▶ What the task asks: Write out the entries exactly. None of the pictures should appear in the copy.
(Extracted records Opens)
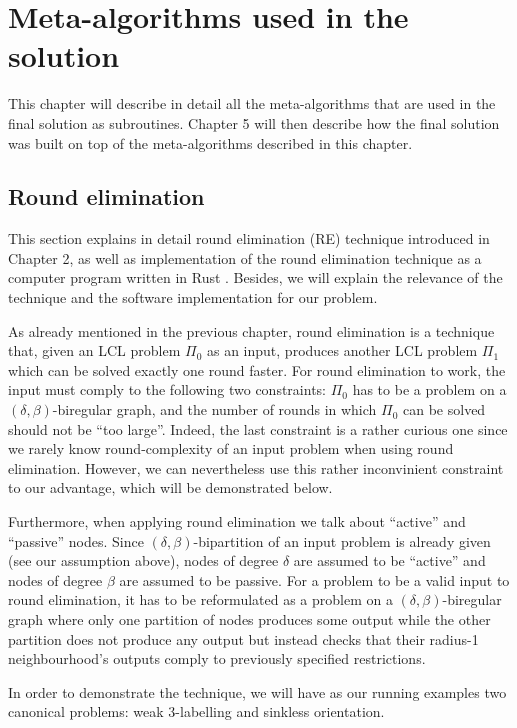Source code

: \chapter{Meta-algorithms used in the solution}
\label{chapter:environment}

This chapter will describe in detail all the meta-algorithms that are
used in the final solution as subroutines.
Chapter 5 will then
describe how the final solution was built on top of the meta-algorithms
described in this chapter.

\section{Round elimination}

This section explains in detail round elimination (RE)
technique introduced in Chapter 2, as well as
implementation of the round elimination technique as a computer
program written in Rust \cite{Brandt2019, Olivetti2020}.
Besides, we will explain the relevance of the technique
and the software implementation for our problem.

As already mentioned in the previous chapter, round elimination
is a technique that, given an LCL problem $\Pi_0$ as an input, produces
another LCL problem $\Pi_1$ which can be solved exactly one round
faster. For round elimination to work, the input must comply
to the following two constraints: $\Pi_0$ has to be a problem on a $(\delta, \beta)$-biregular
graph, and the number of rounds in which $\Pi_0$ can be solved
should not be ``too large''. Indeed, the last constraint is a rather curious one
since we rarely know round-complexity of an input problem when using
round elimination. However, we can nevertheless use this rather inconvinient constraint
to our advantage, which will be demonstrated below.

Furthermore, when applying round elimination we talk about ``active'' and
``passive'' nodes. Since $(\delta, \beta)$-bipartition of an input problem is
already given (see our assumption above), nodes of degree $\delta$ are assumed
to be ``active'' and nodes of degree $\beta$ are assumed to be passive. For a problem
to be a valid input to round elimination, it has to be reformulated as a problem on
a $(\delta, \beta)$-biregular graph where only one partition of nodes produces
some output while the other partition does not produce any output but instead
checks that their radius-1 neighbourhood's outputs comply to previously
specified restrictions.

In order to demonstrate the technique, we will have as our running
examples two canonical problems: weak 3-labelling and sinkless orientation.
(Extracted records Closes)
▶ Your solution:
Source code

: \chapter{Meta-algorithms used in the solution}
\label{chapter:environment}

This chapter will describe in detail all the meta-algorithms that are
used in the final solution as subroutines.
Chapter 5 will then
describe how the final solution was built on top of the meta-algorithms
described in this chapter.

\section{Round elimination}

This section explains in detail round elimination (RE)
technique introduced in Chapter 2, as well as
implementation of the round elimination technique as a computer
program written in Rust \cite{Brandt2019, Olivetti2020}.
Besides, we will explain the relevance of the technique
and the software implementation for our problem.

As already mentioned in the previous chapter, round elimination
is a technique that, given an LCL problem $\Pi_0$ as an input, produces
another LCL problem $\Pi_1$ which can be solved exactly one round
faster. For round elimination to work, the input must comply
to the following two constraints: $\Pi_0$ has to be a problem on a $(\delta, \beta)$-biregular
graph, and the number of rounds in which $\Pi_0$ can be solved
should not be ``too large''. Indeed, the last constraint is a rather curious one
since we rarely know round-complexity of an input problem when using
round elimination. However, we can nevertheless use this rather inconvinient constraint
to our advantage, which will be demonstrated below.

Furthermore, when applying round elimination we talk about ``active'' and
``passive'' nodes. Since $(\delta, \beta)$-bipartition of an input problem is
already given (see our assumption above), nodes of degree $\delta$ are assumed
to be ``active'' and nodes of degree $\beta$ are assumed to be passive. For a problem
to be a valid input to round elimination, it has to be reformulated as a problem on
a $(\delta, \beta)$-biregular graph where only one partition of nodes produces
some output while the other partition does not produce any output but instead
checks that their radius-1 neighbourhood's outputs comply to previously
specified restrictions.

In order to demonstrate the technique, we will have as our running
examples two canonical problems: weak 3-labelling and sinkless orientation.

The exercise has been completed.